YOUR OBJECTIVE: Each line below either holds the string "fixed" or doesn't. Count those that do and give only the number.

-- MATERIAL SHOWN follows --

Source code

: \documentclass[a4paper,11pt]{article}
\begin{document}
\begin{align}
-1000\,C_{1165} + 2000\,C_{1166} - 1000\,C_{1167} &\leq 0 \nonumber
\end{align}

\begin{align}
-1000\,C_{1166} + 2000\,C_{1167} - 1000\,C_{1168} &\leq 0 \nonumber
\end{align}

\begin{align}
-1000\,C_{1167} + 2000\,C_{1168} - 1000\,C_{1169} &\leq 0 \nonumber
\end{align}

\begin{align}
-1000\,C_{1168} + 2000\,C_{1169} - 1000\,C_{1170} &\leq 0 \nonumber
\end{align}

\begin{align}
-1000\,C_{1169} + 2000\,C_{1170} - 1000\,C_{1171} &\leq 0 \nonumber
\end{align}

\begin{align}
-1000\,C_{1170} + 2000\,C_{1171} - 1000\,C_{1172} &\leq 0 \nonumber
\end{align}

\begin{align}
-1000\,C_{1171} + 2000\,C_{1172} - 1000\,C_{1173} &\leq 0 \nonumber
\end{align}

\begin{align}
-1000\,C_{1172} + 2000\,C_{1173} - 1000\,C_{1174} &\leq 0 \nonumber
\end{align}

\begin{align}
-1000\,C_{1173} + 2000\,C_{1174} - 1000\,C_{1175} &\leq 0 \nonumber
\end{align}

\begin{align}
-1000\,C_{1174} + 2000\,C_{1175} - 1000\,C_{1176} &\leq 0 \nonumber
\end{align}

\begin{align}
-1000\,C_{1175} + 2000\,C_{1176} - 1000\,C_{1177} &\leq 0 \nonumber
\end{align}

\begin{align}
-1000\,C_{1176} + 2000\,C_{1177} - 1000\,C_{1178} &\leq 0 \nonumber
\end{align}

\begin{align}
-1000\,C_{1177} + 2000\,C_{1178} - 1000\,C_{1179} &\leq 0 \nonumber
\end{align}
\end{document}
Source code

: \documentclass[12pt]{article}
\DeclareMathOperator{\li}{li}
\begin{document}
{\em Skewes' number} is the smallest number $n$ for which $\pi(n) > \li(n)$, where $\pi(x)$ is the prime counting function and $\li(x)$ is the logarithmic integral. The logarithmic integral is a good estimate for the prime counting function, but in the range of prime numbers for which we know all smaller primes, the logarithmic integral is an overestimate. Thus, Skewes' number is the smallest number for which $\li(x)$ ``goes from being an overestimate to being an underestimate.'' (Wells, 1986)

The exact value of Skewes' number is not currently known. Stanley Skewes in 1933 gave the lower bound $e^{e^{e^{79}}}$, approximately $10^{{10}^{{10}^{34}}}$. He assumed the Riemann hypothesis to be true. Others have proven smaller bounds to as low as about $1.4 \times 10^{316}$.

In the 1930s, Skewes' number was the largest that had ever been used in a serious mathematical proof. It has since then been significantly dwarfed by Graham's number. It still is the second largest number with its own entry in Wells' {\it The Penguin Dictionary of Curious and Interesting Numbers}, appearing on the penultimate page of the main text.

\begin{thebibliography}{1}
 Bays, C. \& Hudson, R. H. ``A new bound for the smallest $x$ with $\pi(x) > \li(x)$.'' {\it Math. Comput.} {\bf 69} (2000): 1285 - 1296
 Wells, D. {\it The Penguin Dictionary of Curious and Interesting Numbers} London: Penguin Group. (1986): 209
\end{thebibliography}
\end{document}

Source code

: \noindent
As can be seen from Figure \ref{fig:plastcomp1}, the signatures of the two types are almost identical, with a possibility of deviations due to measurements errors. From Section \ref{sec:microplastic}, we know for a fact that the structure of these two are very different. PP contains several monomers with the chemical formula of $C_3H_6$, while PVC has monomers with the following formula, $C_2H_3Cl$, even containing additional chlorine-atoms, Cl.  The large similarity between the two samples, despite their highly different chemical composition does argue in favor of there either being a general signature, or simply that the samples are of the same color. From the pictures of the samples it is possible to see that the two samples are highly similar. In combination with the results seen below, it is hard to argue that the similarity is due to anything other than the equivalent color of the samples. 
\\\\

-- MATERIAL SHOWN concluded --
-- MATERIAL SHOWN follows --

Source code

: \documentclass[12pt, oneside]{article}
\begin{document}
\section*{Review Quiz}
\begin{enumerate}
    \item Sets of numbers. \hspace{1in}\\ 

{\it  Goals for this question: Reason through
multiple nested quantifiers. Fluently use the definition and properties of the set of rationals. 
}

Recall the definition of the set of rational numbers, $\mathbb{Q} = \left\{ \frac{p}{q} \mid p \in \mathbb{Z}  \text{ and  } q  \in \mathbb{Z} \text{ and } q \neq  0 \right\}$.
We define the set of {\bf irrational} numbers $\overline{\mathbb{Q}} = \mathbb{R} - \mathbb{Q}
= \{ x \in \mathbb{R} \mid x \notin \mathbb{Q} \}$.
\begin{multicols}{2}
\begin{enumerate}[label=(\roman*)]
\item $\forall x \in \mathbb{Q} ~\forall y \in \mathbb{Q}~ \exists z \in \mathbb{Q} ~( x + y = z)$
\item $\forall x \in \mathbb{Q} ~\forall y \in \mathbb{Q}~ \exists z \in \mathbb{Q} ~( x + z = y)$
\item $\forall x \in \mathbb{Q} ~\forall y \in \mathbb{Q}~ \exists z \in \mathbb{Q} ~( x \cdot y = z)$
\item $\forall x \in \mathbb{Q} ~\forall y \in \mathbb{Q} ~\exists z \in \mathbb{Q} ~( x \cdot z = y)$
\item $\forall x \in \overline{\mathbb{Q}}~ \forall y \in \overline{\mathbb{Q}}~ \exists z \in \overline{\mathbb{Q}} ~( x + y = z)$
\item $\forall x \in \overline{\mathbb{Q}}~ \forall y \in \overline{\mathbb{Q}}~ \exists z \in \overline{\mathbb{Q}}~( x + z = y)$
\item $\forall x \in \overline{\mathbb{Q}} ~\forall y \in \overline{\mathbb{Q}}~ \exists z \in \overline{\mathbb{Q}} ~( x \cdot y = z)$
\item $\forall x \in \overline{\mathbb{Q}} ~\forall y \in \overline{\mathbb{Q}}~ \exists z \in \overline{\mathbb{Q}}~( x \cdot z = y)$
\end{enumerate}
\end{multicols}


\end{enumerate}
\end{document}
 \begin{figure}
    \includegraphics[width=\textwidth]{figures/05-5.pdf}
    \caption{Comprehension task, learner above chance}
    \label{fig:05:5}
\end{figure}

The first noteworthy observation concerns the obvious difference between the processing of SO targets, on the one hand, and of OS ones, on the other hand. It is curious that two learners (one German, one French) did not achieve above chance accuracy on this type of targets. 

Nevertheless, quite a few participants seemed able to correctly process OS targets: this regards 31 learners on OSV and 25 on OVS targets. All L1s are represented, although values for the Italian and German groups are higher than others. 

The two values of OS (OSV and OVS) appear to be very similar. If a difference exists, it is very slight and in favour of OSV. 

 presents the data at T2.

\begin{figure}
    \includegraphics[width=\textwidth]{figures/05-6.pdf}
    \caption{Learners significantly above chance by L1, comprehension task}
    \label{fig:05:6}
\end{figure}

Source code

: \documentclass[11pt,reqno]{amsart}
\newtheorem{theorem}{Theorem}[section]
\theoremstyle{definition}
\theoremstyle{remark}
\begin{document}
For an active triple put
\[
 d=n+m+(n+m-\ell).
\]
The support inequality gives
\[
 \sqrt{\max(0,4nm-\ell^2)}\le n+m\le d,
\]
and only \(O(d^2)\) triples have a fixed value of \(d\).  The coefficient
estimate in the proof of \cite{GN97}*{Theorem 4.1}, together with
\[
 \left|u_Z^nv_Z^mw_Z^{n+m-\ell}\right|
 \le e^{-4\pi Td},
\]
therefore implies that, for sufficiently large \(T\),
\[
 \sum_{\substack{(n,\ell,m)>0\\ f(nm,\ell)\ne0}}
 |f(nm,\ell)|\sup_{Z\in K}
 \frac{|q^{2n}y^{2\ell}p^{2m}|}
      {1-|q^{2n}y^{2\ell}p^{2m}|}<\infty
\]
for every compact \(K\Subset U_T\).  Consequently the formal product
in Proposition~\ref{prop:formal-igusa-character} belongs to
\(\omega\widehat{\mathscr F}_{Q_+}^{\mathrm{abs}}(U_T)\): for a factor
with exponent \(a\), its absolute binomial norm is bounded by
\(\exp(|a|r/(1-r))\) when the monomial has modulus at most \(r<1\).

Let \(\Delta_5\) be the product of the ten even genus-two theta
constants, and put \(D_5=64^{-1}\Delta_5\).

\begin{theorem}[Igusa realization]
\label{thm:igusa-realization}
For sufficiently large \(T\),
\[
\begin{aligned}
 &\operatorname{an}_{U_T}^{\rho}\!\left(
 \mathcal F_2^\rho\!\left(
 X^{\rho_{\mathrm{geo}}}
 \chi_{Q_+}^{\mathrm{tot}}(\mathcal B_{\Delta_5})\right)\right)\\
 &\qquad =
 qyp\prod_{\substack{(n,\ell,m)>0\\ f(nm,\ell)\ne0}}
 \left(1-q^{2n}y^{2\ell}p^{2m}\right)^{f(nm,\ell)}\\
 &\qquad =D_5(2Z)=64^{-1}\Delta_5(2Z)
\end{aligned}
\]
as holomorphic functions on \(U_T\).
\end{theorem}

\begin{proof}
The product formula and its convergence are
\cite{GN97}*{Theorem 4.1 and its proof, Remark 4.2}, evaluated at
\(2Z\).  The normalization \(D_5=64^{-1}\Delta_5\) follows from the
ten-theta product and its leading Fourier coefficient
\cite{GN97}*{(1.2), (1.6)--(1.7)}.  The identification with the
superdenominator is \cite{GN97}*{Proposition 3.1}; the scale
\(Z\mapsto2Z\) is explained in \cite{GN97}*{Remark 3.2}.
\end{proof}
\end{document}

-- MATERIAL SHOWN concluded --
-- MATERIAL SHOWN follows --

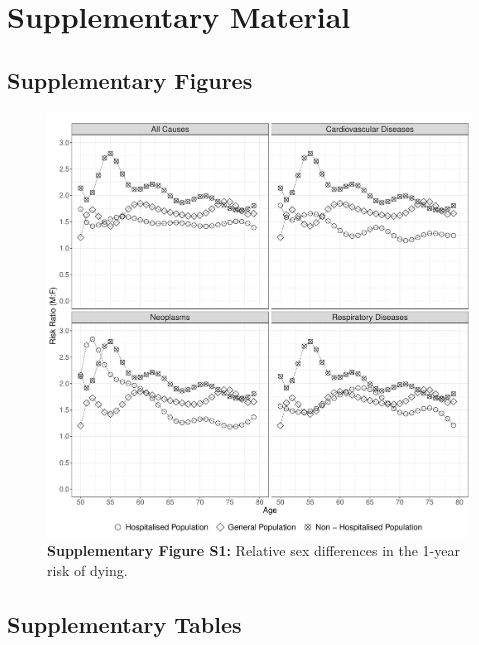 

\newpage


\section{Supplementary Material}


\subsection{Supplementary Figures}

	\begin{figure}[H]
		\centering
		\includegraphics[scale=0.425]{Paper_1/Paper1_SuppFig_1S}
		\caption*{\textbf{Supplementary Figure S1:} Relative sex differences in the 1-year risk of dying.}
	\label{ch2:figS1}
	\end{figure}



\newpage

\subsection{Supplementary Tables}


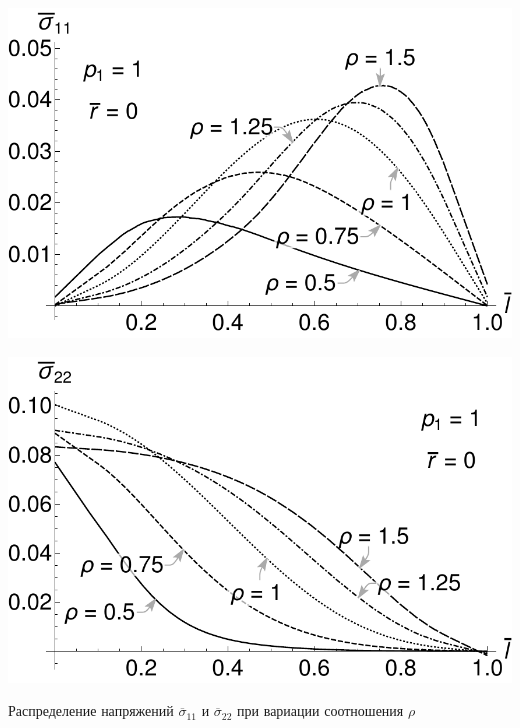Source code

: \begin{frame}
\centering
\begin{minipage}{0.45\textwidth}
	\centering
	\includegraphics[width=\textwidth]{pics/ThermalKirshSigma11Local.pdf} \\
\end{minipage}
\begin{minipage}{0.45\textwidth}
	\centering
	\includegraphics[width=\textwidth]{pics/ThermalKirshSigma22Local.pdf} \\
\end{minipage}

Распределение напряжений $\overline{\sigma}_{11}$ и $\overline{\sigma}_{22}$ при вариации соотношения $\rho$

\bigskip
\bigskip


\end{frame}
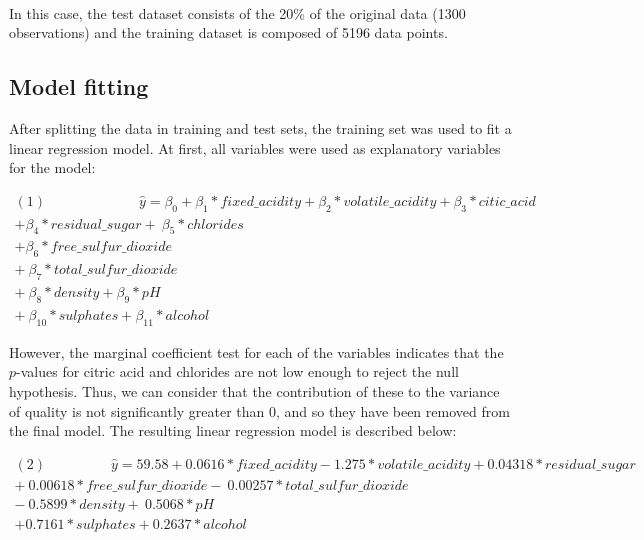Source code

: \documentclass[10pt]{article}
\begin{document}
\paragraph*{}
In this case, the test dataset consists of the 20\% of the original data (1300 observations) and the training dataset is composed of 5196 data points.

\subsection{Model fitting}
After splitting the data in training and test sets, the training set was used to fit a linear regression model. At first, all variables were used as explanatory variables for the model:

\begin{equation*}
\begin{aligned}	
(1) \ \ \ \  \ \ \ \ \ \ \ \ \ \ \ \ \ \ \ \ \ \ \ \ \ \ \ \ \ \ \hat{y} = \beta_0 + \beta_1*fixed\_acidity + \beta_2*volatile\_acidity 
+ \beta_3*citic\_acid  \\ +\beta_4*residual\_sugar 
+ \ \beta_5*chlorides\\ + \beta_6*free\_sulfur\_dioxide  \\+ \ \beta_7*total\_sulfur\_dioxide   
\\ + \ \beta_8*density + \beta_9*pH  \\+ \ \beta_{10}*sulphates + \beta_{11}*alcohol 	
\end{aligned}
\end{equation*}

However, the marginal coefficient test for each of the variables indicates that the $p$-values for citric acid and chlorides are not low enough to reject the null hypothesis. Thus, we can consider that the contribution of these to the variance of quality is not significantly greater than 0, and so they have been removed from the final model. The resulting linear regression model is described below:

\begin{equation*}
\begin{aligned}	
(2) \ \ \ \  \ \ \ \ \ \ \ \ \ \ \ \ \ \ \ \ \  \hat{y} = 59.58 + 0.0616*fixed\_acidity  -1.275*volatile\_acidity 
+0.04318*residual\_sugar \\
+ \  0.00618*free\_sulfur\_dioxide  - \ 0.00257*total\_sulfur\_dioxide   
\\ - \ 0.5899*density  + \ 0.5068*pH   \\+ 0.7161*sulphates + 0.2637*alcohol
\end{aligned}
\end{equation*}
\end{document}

-- MATERIAL SHOWN concluded --

ANSWER SECTION: 3